Requirement review is an exploratory activity too. Review of requirements (or specifications, or user stories, or examples) tends happens early on in a development cycle, whether it’s a long or a short cycle. While review might be guided by checklists, the people involved in the activity are making decisions on the fly as they go through loops of design, investigation, discovery, and learning. The outcome of each loop feeds back into the next activity, often immediately.

Code review can also be done in a scripted way or an exploratory way. When humans analyze the code, it’s an unscripted, self-directed activity that happens in loops; so it is exploratory. We call it review, but it’s gathering information with the intention of informing a decision; so it is testing. There is a way to review code that involves the application of scripted processes, via a tools that people generally call “static testing tools. When a machine parses code and produces a report, by definition it’s a form of checking, and it’s scripted. Yet using those tools productively requires a great deal of exploratory activity. Parsing and interpreting the report and responding to it is polimorphic, human action—unscripted, open-ended, iterative, and therefore exploratory.

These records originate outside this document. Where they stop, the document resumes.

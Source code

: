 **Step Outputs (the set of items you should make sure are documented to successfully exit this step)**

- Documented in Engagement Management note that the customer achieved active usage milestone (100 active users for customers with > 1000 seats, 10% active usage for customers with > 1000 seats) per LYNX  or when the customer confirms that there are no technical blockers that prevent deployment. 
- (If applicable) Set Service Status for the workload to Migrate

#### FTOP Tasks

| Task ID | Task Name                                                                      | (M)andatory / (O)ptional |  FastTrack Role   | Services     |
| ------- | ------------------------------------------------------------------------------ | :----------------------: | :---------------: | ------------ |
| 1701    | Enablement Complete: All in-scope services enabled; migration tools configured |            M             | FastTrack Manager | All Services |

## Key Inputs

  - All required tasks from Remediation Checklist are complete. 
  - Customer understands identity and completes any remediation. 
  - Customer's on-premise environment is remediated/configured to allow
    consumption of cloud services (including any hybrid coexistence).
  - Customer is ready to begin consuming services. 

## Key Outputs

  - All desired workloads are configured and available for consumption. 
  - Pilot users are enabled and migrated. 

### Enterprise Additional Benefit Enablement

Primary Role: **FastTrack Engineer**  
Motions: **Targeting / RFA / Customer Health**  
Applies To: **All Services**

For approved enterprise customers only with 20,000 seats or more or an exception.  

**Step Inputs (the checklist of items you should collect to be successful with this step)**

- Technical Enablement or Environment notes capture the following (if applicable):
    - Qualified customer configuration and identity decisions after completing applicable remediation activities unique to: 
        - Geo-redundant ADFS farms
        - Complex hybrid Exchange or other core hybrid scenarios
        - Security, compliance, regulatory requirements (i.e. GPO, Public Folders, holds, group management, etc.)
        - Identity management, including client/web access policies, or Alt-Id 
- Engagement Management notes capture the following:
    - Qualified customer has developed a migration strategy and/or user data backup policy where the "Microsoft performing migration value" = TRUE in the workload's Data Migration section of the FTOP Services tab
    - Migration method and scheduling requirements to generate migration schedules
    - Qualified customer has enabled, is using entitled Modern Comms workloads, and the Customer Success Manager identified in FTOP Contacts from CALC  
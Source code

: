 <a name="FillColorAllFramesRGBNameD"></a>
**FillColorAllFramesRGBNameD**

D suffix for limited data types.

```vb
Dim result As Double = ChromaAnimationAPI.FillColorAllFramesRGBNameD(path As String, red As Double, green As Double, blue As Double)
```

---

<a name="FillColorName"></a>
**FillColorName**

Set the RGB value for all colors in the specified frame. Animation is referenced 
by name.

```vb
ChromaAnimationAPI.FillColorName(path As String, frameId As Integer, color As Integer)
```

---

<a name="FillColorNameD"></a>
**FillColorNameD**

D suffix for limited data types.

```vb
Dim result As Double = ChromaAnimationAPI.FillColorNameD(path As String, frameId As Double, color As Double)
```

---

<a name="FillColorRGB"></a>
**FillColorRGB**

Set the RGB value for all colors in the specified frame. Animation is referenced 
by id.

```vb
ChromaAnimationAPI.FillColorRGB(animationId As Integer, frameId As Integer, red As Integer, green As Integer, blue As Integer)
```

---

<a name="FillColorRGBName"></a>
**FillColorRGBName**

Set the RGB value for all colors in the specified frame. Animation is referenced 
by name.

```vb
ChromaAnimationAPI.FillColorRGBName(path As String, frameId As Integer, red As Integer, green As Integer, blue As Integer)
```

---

Learning about a new product or a new feature is an exploratory activity if you want to do it or foster it well. Some suggest that test scripts provide a useful means of training testers. Research into learning shows that people tend to learn more quickly and more deeply when their learning is based on interaction and feedback; guided, perhaps, but not controlled. If you really want to learn about a product, try creating a mind map, documenting some aspect of the program’s behaviour, or creating plausible scenarios in which people might use—or misuse—the product. All of these activities promote learning, and they’re all exploratory activities. There’s far more information that you can use, apply, and discover than a script can tell you about. Come to think of it… where does the script come from?

Developing a test procedure—even developing a test script, whether for a machine or a human to follow, or developing the kind of “test” that skilled testers would call a demonstration—is an exploratory activity. There is no script that specifies how to write a new script for a particular purpose. Heard about a new feature and pondering how you might test it? You’ve already begun testing; you’re doing test design and you’re probably learning as you go. To the extent that you use the product or interact with it, bounce ideas off other people, or think critically about your design, you’re testing, and you’re doing it in an unscripted way. Some might suggest that certain tools create scripts that can perform automatic checks. Yet reviewing those checks for appropriateness, interpreting the results, and troubleshooting unexpected outcomes are all exploratory activities.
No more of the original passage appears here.